We cannot assert that these experts’ advice is wrong. You can try their methods, observe the reactions, and then make adjustments. This article suggests using estimation in most cases, just as nutrition experts recommend a balanced diet.

If you are working on a self-funded project with unlimited budget and resources, then detailed estimation might not be necessary. You can calculate the ratio of costs to revenue and find the balance. However, if it’s a client-contractor project filled with uncertainties and risks during implementation, abandoning estimation could bring significant challenges and risks.

A few years ago, “Kanban Father” David Anderson prepared to write a book on Kanban practices and sent a researcher to China to collect material. This researcher was shocked to see that every card on the Kanban board had a committed delivery time, estimation, and progress tracking information. He was surprised and expressed that this was not the critical point of the Kanban method, considering it to be almost excessive control and pressure.

However, this approach reflects an acknowledgment of reality. When faced with highly coupled systems, uneven personnel quality, and immense pressure on version releases, this method is widely adopted in China and is actually a reasonable coping strategy. In similar situations, you might adopt a similar approach to manage projects.

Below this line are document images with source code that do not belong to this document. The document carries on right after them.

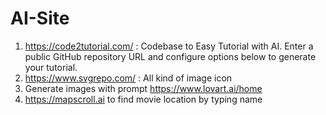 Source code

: # AI-Site
1. https://code2tutorial.com/ : Codebase to Easy Tutorial with AI. Enter a public GitHub repository URL and configure options below to generate your tutorial.
2. https://www.svgrepo.com/ : All kind of image icon
3. Generate images with prompt https://www.lovart.ai/home
4. https://mapscroll.ai to find movie location by typing name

### Estimation Methods Comparison

In Agile development, avoiding the use of linear sequences (like 1, 2, 3, 4, 5…) for estimation is key. Linear sequences easily give the team a false sense of precision, making it seem like the differences between each number can be accurately measured. However, they fail to adequately capture the uncertainty and complexity of requirements. This illusion might lead the team to underestimate risks when dealing with complex requirements, affecting the project’s progress.

#### Fibonacci Sequence (12358)

This method uses the numbers 1, 2, 3, 5, and 8 to estimate the size of requirements. These numbers are simple and clear, making them easy to use for direct calculations and for the team to reach a consensus. It is suitable for most teams, helping to quickly produce estimation results, and business personnel can easily understand it.

#### Power of Two Sequence (1248)

This method uses the numbers 1, 2, 4, and 8 for estimation. These numbers have larger gaps between them, making them suitable for quickly breaking down complex requirements into larger chunks. It is appropriate for situations requiring rough estimation, but it might not be as detailed as the Fibonacci sequence.

#### T-Shirt Sizing

This method uses labels like “XXS, XS, S, M, L, XL, XXL” to represent the size of requirements. While intuitive, it ultimately requires converting to numbers for calculation. It is suitable for quickly categorizing requirements, but be mindful that the subsequent conversion to numbers may increase complexity.

These methods share the commonality of avoiding linear sequences, using nonlinear sequences more effectively to reflect the complexity and uncertainty of requirements, thus helping teams make more reasonable decisions.

## Considerations of Atomic Agility

From the perspective of Atomic Agility, the estimation process should focus on quickly adapting and flexibly responding to changing requirements, rather than merely pursuing numerical precision. By applying the principle of Broader Perspective, teams not only focus on the specific details of the current requirements but also consider potential risks and future changes, making the estimation more strategic. The principle of Stronger Discipline emphasizes maintaining strict rules for splitting and merging tasks during the estimation process to ensure appropriate granularity and avoid getting bogged down by trivial details during execution. At the same time, using the approach of Clearer Gray Areas, teams can strike a balance between detailed planning and improvisation, ensuring they don’t lose their agility by overemphasizing perfect planning. These principles collectively guide teams to remain agile in the face of uncertainty, ensuring that estimates control risks while also promoting flexible project progress.